### PROBLEM TO SOLVE
In the records below, find every line that contains "ドメインと" and list it.

### LISTED ENTRIES
_____
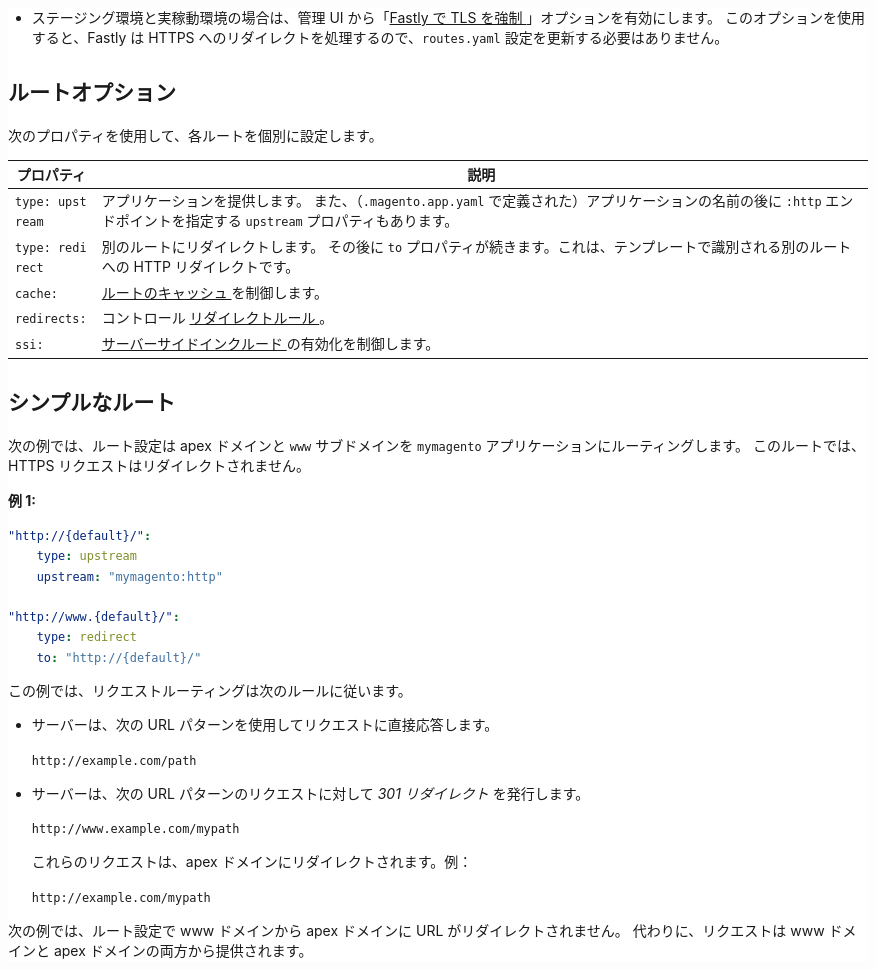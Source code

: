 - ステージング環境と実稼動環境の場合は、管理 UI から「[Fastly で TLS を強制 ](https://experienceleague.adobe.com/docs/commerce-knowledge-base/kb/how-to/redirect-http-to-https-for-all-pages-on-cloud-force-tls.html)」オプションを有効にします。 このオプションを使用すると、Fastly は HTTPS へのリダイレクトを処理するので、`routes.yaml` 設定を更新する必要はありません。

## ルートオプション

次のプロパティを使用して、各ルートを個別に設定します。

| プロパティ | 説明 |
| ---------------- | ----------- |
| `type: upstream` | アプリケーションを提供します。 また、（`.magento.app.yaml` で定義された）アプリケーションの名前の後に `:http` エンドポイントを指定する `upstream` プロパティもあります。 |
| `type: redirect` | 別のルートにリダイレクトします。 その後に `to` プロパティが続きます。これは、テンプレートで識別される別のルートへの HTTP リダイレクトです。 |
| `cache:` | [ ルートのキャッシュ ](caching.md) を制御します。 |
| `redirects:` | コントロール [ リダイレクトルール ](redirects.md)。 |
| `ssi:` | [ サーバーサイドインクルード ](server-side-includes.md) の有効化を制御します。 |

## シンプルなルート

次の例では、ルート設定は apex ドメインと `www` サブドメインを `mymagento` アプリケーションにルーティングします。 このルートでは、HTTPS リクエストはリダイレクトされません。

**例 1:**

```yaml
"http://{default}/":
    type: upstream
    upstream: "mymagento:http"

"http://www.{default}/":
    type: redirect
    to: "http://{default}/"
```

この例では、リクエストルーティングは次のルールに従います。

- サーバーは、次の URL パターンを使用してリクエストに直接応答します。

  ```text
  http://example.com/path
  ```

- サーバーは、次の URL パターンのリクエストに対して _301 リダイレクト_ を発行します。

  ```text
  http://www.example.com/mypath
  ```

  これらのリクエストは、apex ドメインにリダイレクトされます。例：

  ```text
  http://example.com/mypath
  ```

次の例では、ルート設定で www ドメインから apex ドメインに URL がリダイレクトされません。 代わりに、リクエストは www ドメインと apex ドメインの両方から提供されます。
_____
### RESULT FOR THIS TASK
次の例では、ルート設定は apex ドメインと `www` サブドメインを `mymagento` アプリケーションにルーティングします。 このルートでは、HTTPS リクエストはリダイレクトされません。
次の例では、ルート設定で www ドメインから apex ドメインに URL がリダイレクトされません。 代わりに、リクエストは www ドメインと apex ドメインの両方から提供されます。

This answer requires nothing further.